Teachers boycotting accreditation process
In the ongoing two-year teacher contract impasse, after rejecting a motion to strike according to reports, union members voted Tuesday night to work by the terms of the collective bargaining agreement (CBA) that expired in 2015. That action includes the decision not to participate in the school accreditation process as outlined by the New England Association of Schools and Colleges.
“The membership voted to reject the school committee’s final offer because, obviously, more negotiation is necessary,” said Darlene Netcoh, president of the Warwick Teacher’s Union, before headed to her Toll Gate class on Wednesday morning.
The first full day of classes for Warwick Public Schools did not pass by without contract-related activities. The union conducted an informational picket yesterday at Pilgrim High School that coincided with the administration’s “walkthrough” of the building, aimed at showing renovations and upgrades that would be addressed under a district-wide capital improvement program. The mayor, as well as City Council members and state legislators, were invited to participate.
“Until the teachers have a collective bargaining agreement, it is not business as usual in Warwick,” said Netcoh at the picket.
The union organized another picket on Thursday between 2:30 and 4:30 p.m. outside Warwick City Hall, where ongoing road construction did not prevent more than 200 teachers and union supporters from showing up to demonstrate their frustrations.
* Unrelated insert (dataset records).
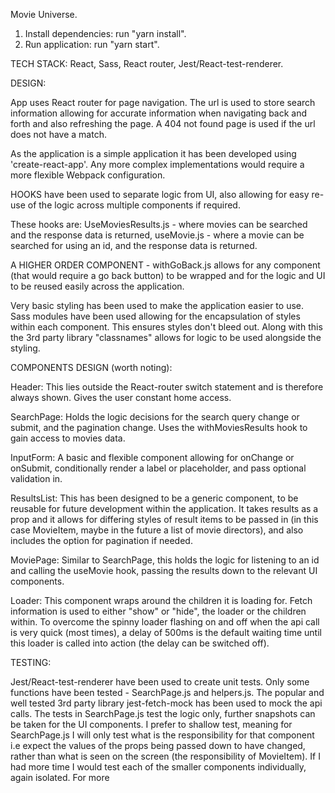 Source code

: Movie Universe.

1. Install dependencies: run "yarn install".
2. Run application: run "yarn start".

TECH STACK:
React, Sass, React router, Jest/React-test-renderer.

DESIGN:

App uses React router for page navigation. The url is used to store search information
allowing for accurate information when navigating back and forth and also refreshing the page.
A 404 not found page is used if the url does not have a match.

As the application is a simple application it has been developed using 'create-react-app'. Any more complex implementations
would require a more flexible Webpack configuration.

HOOKS have been used to separate logic from UI, also allowing for easy re-use of the logic across multiple
components if required. 

These hooks are:
UseMoviesResults.js - where movies can be searched and the response data is returned,
useMovie.js - where a movie can be searched for using an id, and the response data is returned.

A HIGHER ORDER COMPONENT - withGoBack.js allows for any component (that would require a go back button) to be wrapped and
for the logic and UI to be reused easily across the application.

Very basic styling has been used to make the application easier to use. Sass modules have been used allowing for the
encapsulation of styles within each component. This ensures styles don't bleed out. Along with this the 3rd party library
"classnames" allows for logic to be used alongside the styling.

COMPONENTS DESIGN (worth noting):

Header: This lies outside the React-router switch statement and is therefore always shown. Gives the user constant home access.

SearchPage: Holds the logic decisions for the search query change or submit, and the pagination change. Uses the
withMoviesResults hook to gain access to movies data.

InputForm: A basic and flexible component allowing for onChange or onSubmit, conditionally render a label or placeholder,
and pass optional validation in.

ResultsList: This has been designed to be a generic component, to be reusable for future development within the
application. It takes results as a prop and it allows for differing styles of result items to be passed in
(in this case MovieItem, maybe in the future a list of movie directors), and also includes the option for pagination if needed.

MoviePage: Similar to SearchPage, this holds the logic for listening to an id and calling the useMovie hook, passing the
results down to the relevant UI components.

Loader: This component wraps around the children it is loading for. Fetch information is used to either "show" or "hide",
the loader or the children within. To overcome the spinny loader flashing on and off when the api call is very quick (most times), 
a delay of 500ms is the default waiting time until this loader is called into action (the delay can be switched off).

TESTING:

Jest/React-test-renderer have been used to create unit tests. Only some functions have been tested - SearchPage.js and helpers.js.
The popular and well tested 3rd party library jest-fetch-mock has been used to mock the api calls.
The tests in SearchPage.js test the logic only, further snapshots can be taken for the UI components.
I prefer to shallow test, meaning for SearchPage.js I will only test what is the responsibility for that component i.e
expect the values of the props being passed down to have changed, rather than what is seen on the screen (the responsibility
of MovieItem).
If I had more time I would test each of the smaller components individually, again isolated.
For more 







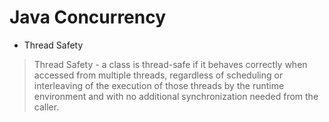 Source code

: Java Concurrency 
=================
- Thread Safety
> Thread Safety - a class is thread-safe if it behaves correctly when accessed from multiple threads, regardless of scheduling or interleaving of the execution of those threads by the runtime environment and with no additional synchronization needed from the caller.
“The mayor needs to get the school committee back to the table to negotiate and needs to use his influence with the superintendent and the school committee to get them to resolve this conflict,” Netcoh said in a statement. “The superintendent and school committee have continually violated this agreement [the 2015 CBA] between the parties and have spent an outrageous amount of money on an outside law firm. This money could have been spent on the children of the Warwick school system.”
In an interview Wednesday, Vincent Ragosta, who has served as mediator with Mayor Scott Avedisian, said he is willing to resume mediation at the request of the parties, although he added, “the School Committee doesn’t have an appetite to do that anymore.”
Avedisian thought resumption of mediation was possible. He has talked with School Committee Chair Bethany Furtado, but as of yesterday morning had not talked to Netcoh.
Ragosta, who has been acting as mediator for the past two years, said, “It has been a long process.” He felt with the union’s rejection of the last best mediated offer, which would have given teachers a 2.5 percent retroactive raise for last year and 3 percent raises this year and for 2018 and 2019, the committee is content to wait for the results of interest arbitration. Interest arbitration that paralleled mediation was finalized earlier this summer.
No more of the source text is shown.